Thursday, September 22, 2005

It Takes a Thief

I spent most of my childhood being as well behaved as you could expect a small boy being raised by parents who had seen the iron hand of Nazism first hand.

Which is to say I was granted liberties that my parents were denied in their youth but there were expectations of obeying the rules and following along quietly that seems to be ingrained in the Teutonic psyche.

I say seems because we as a people are collectively still trying to explain Sturm und Drang. A bacchanalean romp half drunk through pre-goth literary forms, all the while shouting "I don't have the first idea what's upsetting the brass band!" All at the top of your lungs, waist deep in a city fountain being pissed on by the lead statue of some lucky cherub somewhere. I am still loath to even begin to explain it otherwise. Good men and women have died twisting this thing into a thesis that seemed a good idea after the eleventh Starbucks Grande del Tutte Grande double espresso.

I think it was Goethe who said it best: "Looks a lot fucking different when you sober up, doesn't it?"

Then Schiller chimed in with "Lets set up some ground rules" and you basically get a people that take obeyance and conformity a little too seriously.

As a child I was often told not to make a spectacle of myself, not to draw attention to myself and the basic tenets: Lying, cheating, stealing. Hell they were assumed. Don't cross that line boy, there' s hell to pay on the other side.

So of course, off I went.

I was a lousy liar.

I usually just cheated myself. My math skills were not what you'd call cutting edge, so I wound up digging deeper for change while my friend Dawn went home with the chocolate-marshmallow thing on a stick.

Boy did I cry there.

I had fat fingers. Forget card tricks.

But I could steal. And here's the thing. I always did it in the theoretical. Never actually pilfered a friend's toy, stole candy, made off with the last helping. But I did quietly watch what was going on, see an opportunity and understood how to exploit that opportunity. I never took the opportunity because I feared the consequences of being caught. I never wanted to risk the shame and humiliation of being branded a thief.

Until I was eleven.

Since reading books and riding my bike was not enough of a sport to satisfy my old man, I got one of the neighbors to sponsor my joining the juvenile league of the local golf club.
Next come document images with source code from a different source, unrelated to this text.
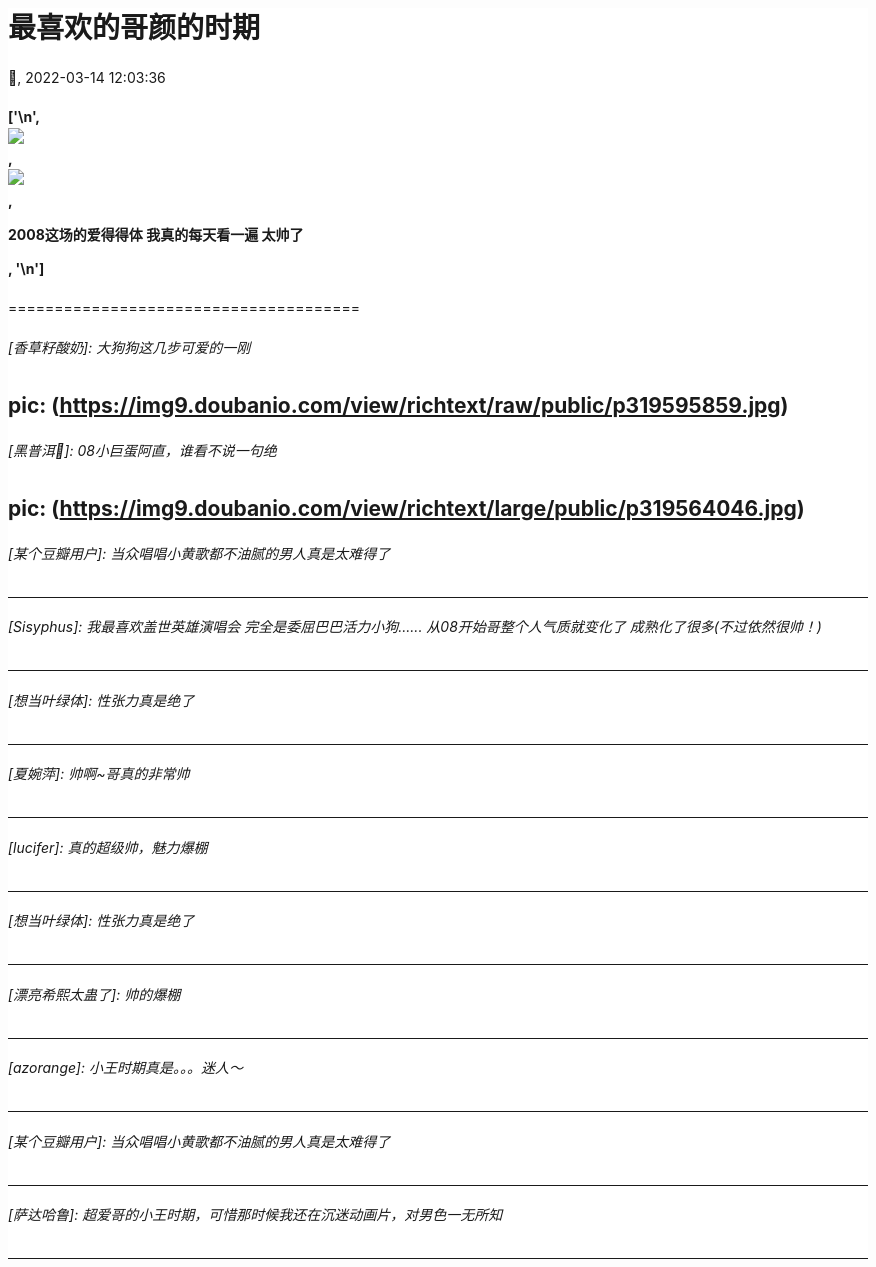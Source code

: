 # 最喜欢的哥颜的时期
🦋, 2022-03-14 12:03:36
#### ['\n', <div class="image-container image-float-center"><div class="image-wrapper"><img height="auto" src="https://img9.doubanio.com/view/group_topic/l/public/p534998194.jpg" width="500"/></div></div>, <div class="image-container image-float-center"><div class="image-wrapper"><img height="auto" src="https://img9.doubanio.com/view/group_topic/l/public/p534998195.jpg" width="500"/></div></div>, <p data-align="left">2008这场的爱得得体 我真的每天看一遍 太帅了</p>, '\n']
======================================

###### [香草籽酸奶]: 大狗狗这几步可爱的一刚
pic: (https://img9.doubanio.com/view/richtext/raw/public/p319595859.jpg)
---------------------------------------

###### [黑普洱🍵]: 08小巨蛋阿直，谁看不说一句绝
pic: (https://img9.doubanio.com/view/richtext/large/public/p319564046.jpg)
---------------------------------------

###### [某个豆瓣用户]: 当众唱唱小黄歌都不油腻的男人真是太难得了
---------------------------------------

###### [Sisyphus]: 我最喜欢盖世英雄演唱会 完全是委屈巴巴活力小狗...... 从08开始哥整个人气质就变化了 成熟化了很多(不过依然很帅！)
---------------------------------------

###### [想当叶绿体]: 性张力真是绝了
---------------------------------------

###### [夏婉萍]: 帅啊~哥真的非常帅
---------------------------------------

###### [lucifer]: 真的超级帅，魅力爆棚
---------------------------------------

###### [想当叶绿体]: 性张力真是绝了
---------------------------------------

###### [漂亮希熙太蛊了]: 帅的爆棚
---------------------------------------

###### [azorange]: 小王时期真是。。。迷人～
---------------------------------------

###### [某个豆瓣用户]: 当众唱唱小黄歌都不油腻的男人真是太难得了
---------------------------------------

###### [萨达哈鲁]: 超爱哥的小王时期，可惜那时候我还在沉迷动画片，对男色一无所知
---------------------------------------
Don't ask me why golf. I think it was because two of my friends played and it was where the better kids hung out. And since I mistakenly thought of myself as a "better" kid, well, so I let snobbishness lead to my downfall.

I stole from the golf club.

It was insane.

Not only that I stole, but where I stole from and what I stole.

I stole a stapler.

Why, I have no idea.

Perhaps because I thought it would be neat to staple my homework together.

Perhaps, I was trying to emulate my old man. He worked in an office. He was surrounded by office shit. Maybe I thought that if I surrounded myself with office shit, he'd like me a little more.

Maybe I was just an eleven year old idiot. I'm leaning towards that one because I had already set fields on fire and would someday try and short circuit the neighborhood. Then I'd back my car out over myself.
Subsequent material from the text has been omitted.